For Amelia J. “Mia” McGee, knowing her roots was as easy as looking above her childhood bed, where an embroidered family tree hung, showing her bloodlines reaching all the way back to the pioneer preacher Solomon Bounds. But a family is more than a list of names and dates woven into a piece of fabric. Her great-grandmother was a Cherokee war woman, an authority on who lived and who died. Her great-great-grandfather famously lost his inheritance to three former slave women. And her marriage to Obidiah Bounds—and the result of that union, their daughter, Ella—unifies two families split more than a century before.
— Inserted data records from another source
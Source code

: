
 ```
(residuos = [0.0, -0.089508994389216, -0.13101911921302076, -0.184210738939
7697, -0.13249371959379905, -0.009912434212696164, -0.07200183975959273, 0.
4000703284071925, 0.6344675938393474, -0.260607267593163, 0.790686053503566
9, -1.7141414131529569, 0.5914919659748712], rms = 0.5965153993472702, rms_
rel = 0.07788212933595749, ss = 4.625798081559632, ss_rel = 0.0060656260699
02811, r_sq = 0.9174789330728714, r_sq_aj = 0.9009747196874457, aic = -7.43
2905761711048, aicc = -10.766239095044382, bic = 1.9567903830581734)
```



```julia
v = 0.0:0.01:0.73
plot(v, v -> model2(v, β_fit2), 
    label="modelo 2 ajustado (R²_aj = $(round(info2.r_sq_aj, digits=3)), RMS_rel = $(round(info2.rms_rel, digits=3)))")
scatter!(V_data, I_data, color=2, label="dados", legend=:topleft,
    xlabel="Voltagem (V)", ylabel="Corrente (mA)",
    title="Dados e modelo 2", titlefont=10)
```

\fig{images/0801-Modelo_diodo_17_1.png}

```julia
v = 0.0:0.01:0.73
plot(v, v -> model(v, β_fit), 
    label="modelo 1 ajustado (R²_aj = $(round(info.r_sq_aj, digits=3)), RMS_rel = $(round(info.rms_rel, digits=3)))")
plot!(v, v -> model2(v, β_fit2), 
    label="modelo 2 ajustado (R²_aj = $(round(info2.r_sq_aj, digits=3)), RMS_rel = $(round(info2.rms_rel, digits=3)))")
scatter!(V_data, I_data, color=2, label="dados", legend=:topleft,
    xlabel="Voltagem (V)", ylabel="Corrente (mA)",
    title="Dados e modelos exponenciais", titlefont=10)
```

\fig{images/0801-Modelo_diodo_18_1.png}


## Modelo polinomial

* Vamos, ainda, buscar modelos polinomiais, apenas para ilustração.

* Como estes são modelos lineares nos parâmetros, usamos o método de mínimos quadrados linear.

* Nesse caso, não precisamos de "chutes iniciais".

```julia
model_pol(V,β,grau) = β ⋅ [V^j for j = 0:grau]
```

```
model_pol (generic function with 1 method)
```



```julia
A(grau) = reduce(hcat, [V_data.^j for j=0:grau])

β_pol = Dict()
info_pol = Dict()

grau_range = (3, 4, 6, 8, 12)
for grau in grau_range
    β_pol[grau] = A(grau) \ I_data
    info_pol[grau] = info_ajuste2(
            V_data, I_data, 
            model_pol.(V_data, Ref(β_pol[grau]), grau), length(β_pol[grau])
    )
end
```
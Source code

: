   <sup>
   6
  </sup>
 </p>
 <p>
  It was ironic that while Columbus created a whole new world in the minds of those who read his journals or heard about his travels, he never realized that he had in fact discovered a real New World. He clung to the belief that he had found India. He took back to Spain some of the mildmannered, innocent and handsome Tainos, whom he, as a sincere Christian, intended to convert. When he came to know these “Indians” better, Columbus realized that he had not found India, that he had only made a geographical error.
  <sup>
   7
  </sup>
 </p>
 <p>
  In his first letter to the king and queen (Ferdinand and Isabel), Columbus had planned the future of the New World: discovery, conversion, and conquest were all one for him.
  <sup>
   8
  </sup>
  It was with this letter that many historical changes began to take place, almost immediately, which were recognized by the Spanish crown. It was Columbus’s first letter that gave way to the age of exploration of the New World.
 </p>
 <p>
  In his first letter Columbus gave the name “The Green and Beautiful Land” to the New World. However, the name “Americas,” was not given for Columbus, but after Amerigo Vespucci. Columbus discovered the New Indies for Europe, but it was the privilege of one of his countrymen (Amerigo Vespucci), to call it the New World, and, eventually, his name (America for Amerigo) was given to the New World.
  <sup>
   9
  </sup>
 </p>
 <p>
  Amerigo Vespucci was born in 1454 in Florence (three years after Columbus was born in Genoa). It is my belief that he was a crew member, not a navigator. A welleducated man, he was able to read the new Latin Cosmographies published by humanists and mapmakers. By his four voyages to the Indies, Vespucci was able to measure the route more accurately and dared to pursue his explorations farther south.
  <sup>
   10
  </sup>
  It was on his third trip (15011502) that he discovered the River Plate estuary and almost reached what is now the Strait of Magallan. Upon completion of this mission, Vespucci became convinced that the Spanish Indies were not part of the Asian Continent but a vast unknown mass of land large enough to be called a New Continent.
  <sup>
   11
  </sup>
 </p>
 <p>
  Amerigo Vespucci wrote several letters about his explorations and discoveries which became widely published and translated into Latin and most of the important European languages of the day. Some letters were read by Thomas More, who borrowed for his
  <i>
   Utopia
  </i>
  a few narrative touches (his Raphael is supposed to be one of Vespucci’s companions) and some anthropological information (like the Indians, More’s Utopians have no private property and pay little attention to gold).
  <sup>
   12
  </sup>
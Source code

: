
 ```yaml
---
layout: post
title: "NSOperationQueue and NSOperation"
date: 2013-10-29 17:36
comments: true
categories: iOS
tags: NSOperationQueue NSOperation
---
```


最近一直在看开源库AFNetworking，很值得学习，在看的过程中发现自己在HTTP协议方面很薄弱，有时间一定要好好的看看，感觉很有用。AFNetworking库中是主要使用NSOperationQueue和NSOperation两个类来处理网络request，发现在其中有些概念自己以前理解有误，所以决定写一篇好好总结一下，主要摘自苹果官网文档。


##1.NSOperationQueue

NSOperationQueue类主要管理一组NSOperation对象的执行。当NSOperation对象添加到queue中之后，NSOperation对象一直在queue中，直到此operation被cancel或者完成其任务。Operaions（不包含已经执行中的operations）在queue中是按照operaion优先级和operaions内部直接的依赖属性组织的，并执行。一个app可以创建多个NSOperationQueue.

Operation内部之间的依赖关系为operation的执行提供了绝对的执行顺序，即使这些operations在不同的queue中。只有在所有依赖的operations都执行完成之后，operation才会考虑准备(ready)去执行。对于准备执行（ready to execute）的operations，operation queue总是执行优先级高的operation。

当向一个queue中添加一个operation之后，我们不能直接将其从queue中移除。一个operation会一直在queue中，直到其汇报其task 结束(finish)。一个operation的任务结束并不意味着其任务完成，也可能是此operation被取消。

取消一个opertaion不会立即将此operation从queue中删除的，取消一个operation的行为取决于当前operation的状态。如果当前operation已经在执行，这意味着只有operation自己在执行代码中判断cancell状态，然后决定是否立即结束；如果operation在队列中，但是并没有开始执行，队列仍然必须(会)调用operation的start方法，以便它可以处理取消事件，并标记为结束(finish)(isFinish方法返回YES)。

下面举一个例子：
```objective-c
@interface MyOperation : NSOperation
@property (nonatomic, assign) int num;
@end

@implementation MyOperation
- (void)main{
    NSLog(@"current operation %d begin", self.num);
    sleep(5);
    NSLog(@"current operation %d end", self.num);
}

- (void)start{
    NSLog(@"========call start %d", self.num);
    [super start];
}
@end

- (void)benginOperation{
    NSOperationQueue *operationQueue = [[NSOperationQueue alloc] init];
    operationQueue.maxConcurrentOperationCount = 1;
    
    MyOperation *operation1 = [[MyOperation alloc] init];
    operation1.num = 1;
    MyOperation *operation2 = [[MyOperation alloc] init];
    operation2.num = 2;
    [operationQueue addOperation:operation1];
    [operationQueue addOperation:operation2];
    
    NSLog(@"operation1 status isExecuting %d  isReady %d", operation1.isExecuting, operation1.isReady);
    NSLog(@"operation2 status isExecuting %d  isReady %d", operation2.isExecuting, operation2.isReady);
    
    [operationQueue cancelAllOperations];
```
When Mia leaves her native Georgia for Washington, D.C., she channels the strength she inherited from her ancestors into her work with W. E. B. Dubois and the NAACP. A champion of equality and justice, she becomes a target for those who oppose her ideals. With danger lurking in the shadows, Mia hastily sends Ella back to Georgia to keep her safe. But when the child does not arrive at her uncle’s home as planned, Mia must begin a desperate search to find her.

We are born into the memories and experiences of our ancestors. Long after their deaths, they live on in the unlikeliest of ways. They are why a tune can seem familiar when we hear it for the first time. Why a tract of land can feel like home the first time we set foot there. Why we can summon strength and bravery when fear consumes us. And why none of us—not even little Ella McGee, stranded and injured along an unfamiliar road—can ever truly lose our way.


Jessica Maria Tuccelli

Jessica Maria Tuccelli spent three summers trekking through northeastern Georgia, soaking up its ghost stories and folklore. A graduate of MIT with a degree in anthropology, she lives in New York City with her husband and daughter. Glow is her first novel.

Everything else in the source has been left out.